**Task details:**
Could you set down, exactly as they stand, only the lines from the one containing "beq $0, $0, loop" through the end of the listing?

**Data under study:**

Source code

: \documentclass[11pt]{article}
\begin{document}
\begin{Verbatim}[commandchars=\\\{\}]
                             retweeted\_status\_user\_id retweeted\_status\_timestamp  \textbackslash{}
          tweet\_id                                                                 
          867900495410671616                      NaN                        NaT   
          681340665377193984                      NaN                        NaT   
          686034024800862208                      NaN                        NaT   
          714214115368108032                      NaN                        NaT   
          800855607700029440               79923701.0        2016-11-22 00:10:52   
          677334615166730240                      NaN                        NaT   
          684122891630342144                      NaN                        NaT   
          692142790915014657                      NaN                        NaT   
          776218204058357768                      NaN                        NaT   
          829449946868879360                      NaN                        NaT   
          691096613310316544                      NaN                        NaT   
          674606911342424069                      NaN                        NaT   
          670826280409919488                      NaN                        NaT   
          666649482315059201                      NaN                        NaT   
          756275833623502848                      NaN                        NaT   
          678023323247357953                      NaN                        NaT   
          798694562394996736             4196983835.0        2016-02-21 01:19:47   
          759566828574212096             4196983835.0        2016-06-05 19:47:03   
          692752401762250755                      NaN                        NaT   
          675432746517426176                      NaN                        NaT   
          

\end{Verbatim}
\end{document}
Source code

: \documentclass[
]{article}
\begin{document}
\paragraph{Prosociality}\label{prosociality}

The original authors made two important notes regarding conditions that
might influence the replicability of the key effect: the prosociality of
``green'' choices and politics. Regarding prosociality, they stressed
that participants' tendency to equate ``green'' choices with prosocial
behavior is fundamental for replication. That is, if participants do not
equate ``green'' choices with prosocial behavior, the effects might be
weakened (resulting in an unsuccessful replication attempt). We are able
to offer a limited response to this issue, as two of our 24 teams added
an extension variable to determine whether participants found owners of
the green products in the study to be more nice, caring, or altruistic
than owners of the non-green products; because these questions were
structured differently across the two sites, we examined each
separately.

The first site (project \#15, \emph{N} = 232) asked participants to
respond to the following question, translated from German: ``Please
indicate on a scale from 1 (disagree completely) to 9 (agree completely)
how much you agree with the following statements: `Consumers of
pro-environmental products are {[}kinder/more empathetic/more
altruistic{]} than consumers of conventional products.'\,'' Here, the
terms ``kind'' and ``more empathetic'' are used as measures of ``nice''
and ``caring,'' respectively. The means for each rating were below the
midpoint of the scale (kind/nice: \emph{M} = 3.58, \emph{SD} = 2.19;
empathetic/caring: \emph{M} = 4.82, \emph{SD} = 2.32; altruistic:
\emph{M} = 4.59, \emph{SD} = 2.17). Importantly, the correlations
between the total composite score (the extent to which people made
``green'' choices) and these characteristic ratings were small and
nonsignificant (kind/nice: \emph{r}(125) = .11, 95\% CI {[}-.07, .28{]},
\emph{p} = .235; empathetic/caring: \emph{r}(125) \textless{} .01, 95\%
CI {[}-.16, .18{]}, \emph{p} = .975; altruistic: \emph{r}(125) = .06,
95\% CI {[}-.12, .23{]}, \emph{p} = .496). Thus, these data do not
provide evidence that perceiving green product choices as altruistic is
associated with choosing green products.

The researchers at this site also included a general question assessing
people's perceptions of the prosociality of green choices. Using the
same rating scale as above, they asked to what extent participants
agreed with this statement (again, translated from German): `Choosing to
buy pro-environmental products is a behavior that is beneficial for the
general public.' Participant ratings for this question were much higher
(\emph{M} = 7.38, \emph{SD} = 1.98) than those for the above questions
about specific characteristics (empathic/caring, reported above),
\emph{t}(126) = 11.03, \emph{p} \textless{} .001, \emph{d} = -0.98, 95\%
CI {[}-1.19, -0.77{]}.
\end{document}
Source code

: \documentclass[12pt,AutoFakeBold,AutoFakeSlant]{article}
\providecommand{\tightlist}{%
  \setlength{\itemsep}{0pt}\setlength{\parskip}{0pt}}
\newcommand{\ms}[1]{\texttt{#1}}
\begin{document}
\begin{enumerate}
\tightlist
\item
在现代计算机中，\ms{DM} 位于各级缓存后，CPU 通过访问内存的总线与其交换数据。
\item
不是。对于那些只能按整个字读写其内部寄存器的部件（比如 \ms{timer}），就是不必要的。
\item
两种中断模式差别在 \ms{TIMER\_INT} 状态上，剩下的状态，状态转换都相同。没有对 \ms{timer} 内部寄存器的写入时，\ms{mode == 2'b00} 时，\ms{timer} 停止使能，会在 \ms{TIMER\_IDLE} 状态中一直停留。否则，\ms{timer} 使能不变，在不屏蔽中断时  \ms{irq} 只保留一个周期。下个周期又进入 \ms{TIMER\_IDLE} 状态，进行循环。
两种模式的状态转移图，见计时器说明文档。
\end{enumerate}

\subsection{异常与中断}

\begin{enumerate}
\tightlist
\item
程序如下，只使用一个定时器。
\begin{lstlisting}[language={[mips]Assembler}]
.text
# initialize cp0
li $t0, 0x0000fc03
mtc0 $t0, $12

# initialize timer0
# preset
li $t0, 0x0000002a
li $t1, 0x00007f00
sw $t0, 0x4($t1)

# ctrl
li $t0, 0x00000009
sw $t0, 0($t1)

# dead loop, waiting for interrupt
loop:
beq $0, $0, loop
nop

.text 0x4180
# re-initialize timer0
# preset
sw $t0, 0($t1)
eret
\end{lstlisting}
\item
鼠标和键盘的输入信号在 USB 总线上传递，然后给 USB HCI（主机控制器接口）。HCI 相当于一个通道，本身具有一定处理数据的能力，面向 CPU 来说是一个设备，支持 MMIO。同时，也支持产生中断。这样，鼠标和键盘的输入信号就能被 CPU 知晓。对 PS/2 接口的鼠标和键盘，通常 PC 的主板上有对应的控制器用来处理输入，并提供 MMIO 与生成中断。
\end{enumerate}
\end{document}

**Exercise response:**
beq $0, $0, loop
nop

.text 0x4180
# re-initialize timer0
# preset
sw $t0, 0($t1)
eret
\end{lstlisting}
\item
鼠标和键盘的输入信号在 USB 总线上传递，然后给 USB HCI（主机控制器接口）。HCI 相当于一个通道，本身具有一定处理数据的能力，面向 CPU 来说是一个设备，支持 MMIO。同时，也支持产生中断。这样，鼠标和键盘的输入信号就能被 CPU 知晓。对 PS/2 接口的鼠标和键盘，通常 PC 的主板上有对应的控制器用来处理输入，并提供 MMIO 与生成中断。
\end{enumerate}
\end{document}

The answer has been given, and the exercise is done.